«Договор Молотова и Риббентропа мог знаменовать спасение мира» – это я слышал не раз: и в связи с критикой концепции так называемого атлантизма, и как выражение тоски по так и не реализованной евразийской идее. А какую еще идею вы подставите на место ушедшей в небытие идеи коммунистической? Демократию? Но демократия – это не идея, это лишь способ управления массами. А идея-то какая у общества? Национальную карту держали в игре постоянно, только объявить эту карту козырной не удавалось – мешали интернациональные идеалы, то, что в советские времена именовали «абстрактным гуманизмом». От абстрактного гуманизма отказались давно, еще при «отце народов», и национальная карта в одночасье стала козырной. Мы просто не хотели себе в этом признаться, а это уже давно так – ничего презреннее, чем идеалы интернационализма, для нас не существует. Захотели взглянуть на Гражданскую войну без шор, обличили «красный террор», и «белое движение» теперь рисуется исключительно романтическим, а то, что оно было направлено против инородцев, против интернациональной идеи как таковой – кажется позитивным. Заклеймили Щорса и Чапаева как бандитов, но полюбили Бандеру и Петлюру, националистов и евразийцев. Героем стал садист – барон фон Унгерн-Штернберг, из палача вылепили образ философа, мистика, борца с варварами. Атаман Семенов из кровавого подонка стал защитником цивилизации. Вроде бы пустяки: раньше был перегиб влево, теперь – вправо. Но фрагмент к фрагменту – составляется общая картина. И эта картина написана в коричневых тонах.
На нашей памяти именно с этнической точки зрения переписал историю Лев Гумилев, и либеральные интеллектуалы умилялись этой, практически розенберговской, концепции. Этносы-пассионарии и этносы-химеры – вам эта конструкция ничего не напоминает? Здесь кстати отметить и то, что высланные Лениным из Советской России философы посвятили жизнь критике большевизма, но ни один не выступил против того, что творилось в 30-е годы в Европе. Лишь Николай Бердяев в годы Второй мировой сдал паспорт Лиги Наций, просил паспорт советский и заявил, что Красная армия держит меч Михаила Архангела. Прошли годы, обновленное русское общество вспомнило опальных мудрецов, их архивы перевезли на Родину – вот они, духовные ориентиры! И премьер Путин из всех русских философов выбрал одно имя: русского фашиста Ильина.

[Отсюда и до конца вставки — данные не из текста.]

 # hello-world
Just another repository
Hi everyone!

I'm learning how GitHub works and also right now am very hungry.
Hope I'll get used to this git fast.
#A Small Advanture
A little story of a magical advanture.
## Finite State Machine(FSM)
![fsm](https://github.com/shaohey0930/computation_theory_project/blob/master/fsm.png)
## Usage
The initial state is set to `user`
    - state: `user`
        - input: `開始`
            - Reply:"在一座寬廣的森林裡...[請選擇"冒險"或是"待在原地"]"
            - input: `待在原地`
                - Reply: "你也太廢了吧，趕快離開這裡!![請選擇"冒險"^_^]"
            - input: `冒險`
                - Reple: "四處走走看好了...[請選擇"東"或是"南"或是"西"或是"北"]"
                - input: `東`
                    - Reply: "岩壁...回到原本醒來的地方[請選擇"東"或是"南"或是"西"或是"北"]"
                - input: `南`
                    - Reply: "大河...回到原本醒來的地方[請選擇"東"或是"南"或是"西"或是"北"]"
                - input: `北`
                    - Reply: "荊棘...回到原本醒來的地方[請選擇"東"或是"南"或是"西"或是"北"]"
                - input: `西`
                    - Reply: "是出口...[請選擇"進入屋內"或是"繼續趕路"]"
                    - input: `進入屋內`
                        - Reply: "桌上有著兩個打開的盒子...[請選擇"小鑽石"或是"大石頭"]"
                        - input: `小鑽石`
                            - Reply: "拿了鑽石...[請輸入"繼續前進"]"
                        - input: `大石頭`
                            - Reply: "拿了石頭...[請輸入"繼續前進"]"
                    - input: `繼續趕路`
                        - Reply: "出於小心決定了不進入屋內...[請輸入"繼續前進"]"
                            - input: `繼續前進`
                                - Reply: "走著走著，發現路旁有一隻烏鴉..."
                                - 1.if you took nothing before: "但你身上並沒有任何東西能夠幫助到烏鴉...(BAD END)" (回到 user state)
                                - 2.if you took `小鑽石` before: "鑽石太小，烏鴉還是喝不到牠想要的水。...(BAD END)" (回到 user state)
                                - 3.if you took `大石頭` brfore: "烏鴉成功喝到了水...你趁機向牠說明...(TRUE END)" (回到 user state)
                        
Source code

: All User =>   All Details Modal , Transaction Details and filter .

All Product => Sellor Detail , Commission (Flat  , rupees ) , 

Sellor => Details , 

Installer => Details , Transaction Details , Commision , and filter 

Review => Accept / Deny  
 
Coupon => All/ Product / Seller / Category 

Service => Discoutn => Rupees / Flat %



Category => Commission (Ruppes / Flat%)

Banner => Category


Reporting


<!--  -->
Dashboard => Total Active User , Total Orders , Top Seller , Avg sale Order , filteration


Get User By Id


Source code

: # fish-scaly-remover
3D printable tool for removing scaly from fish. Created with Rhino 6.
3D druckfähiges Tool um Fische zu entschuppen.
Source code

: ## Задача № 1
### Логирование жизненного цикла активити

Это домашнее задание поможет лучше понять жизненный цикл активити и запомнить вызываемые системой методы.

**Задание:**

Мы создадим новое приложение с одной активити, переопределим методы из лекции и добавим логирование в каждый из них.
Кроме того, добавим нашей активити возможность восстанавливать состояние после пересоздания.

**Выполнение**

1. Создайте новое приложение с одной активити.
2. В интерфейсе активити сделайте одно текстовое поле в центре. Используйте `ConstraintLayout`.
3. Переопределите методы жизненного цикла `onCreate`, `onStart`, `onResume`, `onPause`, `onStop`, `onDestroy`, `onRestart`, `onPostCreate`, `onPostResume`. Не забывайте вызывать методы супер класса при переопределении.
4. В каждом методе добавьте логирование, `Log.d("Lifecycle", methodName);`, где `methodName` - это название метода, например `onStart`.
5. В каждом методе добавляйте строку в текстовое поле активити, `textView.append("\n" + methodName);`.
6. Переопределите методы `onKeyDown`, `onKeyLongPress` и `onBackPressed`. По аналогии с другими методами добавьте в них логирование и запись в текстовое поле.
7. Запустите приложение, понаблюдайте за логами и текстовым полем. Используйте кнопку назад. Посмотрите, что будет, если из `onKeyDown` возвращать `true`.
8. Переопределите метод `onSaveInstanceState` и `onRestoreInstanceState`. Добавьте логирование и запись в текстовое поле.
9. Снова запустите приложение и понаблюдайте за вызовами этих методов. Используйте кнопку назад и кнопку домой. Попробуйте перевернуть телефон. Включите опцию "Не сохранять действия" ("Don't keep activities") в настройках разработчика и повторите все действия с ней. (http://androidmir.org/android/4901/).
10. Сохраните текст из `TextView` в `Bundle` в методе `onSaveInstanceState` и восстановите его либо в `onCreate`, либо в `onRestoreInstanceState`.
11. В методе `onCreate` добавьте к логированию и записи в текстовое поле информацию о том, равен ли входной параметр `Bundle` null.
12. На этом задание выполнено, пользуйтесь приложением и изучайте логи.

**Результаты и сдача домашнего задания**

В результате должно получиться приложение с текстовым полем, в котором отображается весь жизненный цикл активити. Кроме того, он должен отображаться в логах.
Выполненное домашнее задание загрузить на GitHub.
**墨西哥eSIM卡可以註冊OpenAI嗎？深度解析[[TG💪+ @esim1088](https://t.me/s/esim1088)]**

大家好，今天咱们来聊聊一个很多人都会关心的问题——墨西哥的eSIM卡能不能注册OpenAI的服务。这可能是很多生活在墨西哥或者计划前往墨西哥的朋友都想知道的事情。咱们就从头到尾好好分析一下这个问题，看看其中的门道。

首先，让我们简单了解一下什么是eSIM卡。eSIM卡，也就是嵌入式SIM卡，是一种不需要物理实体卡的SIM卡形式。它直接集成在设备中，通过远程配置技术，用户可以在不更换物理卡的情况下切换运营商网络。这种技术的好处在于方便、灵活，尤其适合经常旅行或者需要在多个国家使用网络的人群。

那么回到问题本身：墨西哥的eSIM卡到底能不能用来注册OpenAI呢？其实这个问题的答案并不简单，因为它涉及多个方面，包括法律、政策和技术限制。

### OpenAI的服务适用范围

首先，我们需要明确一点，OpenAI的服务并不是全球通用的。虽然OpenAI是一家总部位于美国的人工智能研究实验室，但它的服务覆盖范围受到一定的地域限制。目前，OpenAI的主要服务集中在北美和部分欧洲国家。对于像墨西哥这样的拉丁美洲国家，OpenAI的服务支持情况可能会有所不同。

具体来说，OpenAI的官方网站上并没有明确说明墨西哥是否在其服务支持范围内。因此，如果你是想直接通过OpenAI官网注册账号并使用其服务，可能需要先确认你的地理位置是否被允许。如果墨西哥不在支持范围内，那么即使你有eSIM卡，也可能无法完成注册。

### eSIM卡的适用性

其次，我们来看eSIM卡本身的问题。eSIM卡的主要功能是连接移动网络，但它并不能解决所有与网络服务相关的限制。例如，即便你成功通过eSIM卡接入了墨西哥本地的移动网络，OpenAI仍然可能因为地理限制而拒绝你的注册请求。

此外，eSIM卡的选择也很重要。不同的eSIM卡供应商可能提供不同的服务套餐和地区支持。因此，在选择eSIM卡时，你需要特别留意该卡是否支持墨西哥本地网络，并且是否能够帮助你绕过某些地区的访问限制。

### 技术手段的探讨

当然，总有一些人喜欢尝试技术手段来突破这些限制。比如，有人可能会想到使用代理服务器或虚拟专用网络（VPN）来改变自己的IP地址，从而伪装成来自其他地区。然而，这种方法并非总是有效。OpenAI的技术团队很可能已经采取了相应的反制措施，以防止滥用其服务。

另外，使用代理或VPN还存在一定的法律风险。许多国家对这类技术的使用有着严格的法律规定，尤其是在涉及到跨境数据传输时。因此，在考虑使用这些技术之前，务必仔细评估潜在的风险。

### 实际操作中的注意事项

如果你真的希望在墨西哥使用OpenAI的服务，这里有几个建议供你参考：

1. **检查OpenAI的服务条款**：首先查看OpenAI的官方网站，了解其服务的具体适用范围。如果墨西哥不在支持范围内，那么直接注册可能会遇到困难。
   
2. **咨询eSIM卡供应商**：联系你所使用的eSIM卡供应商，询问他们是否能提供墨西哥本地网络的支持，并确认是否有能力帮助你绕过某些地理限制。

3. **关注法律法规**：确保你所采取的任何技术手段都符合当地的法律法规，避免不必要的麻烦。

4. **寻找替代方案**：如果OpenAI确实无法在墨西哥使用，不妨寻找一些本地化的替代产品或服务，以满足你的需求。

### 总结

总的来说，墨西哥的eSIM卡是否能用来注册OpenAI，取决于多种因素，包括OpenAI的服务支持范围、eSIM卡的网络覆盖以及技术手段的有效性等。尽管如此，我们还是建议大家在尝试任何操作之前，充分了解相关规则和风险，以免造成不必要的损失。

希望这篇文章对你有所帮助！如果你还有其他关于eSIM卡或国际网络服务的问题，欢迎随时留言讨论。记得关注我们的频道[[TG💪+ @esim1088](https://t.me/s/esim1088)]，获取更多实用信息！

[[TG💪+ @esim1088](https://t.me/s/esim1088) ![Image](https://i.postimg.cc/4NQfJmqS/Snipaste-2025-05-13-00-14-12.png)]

Общее у идеологий нацизма и большевизма было – а именно социализм как необходимый компонент развития общества. Вот от социализма Россия и Германия избавились в первую очередь. Баварская коммунистическая республика и спартаковское движение в Пруссии просуществовали меньше года, но и русские Советы – немногим дольше. От советской власти отказались стремительно. В русском сценарии для смены социалистической концепции на имперскую потребовались две фигуры: Ленин воплощал антиимперскую идею, Сталин – империализм. В сценариях европейских Муссолини и Гитлеру пришлось последовательно сыграть обе роли. Муссолини начинал как социалист, а закончил как фанатик имперской идеи; Гитлер начинал как защитник рабочих, а закончил фюрером нации. Знаменательно, что отказ от социализма (в случае Гитлера – устранение Штрассера, в случае Сталина – расправа с троцкистко-зиновьевским блоком) одновременно сопровождался собиранием утраченных земель. То, что было отобрано Версальским договором, то, что разбазарил Ленин, следовало вернуть по зернышку. И Прибалтика, и Финляндия, и Бессарабия, и Польша – это, в представлении империи, исконная территория России, все равно что рейнские земли для Германии. «Есть европейская держава!» – воскликнула Екатерина. Собственно, Сталин лишь возродил державу в тех границах, что завоевали Екатерина и Петр. Сегодня Сталину вменяют желание покорить весь мир, на деле он возвратил присущую России роль «жандарма Европы». К тому времени как Муссолини определил Сталина как «славянского фашиста», интернациональная советская идея, планы мировой революции, объединение трудящихся всех стран – все это в России уже было забыто.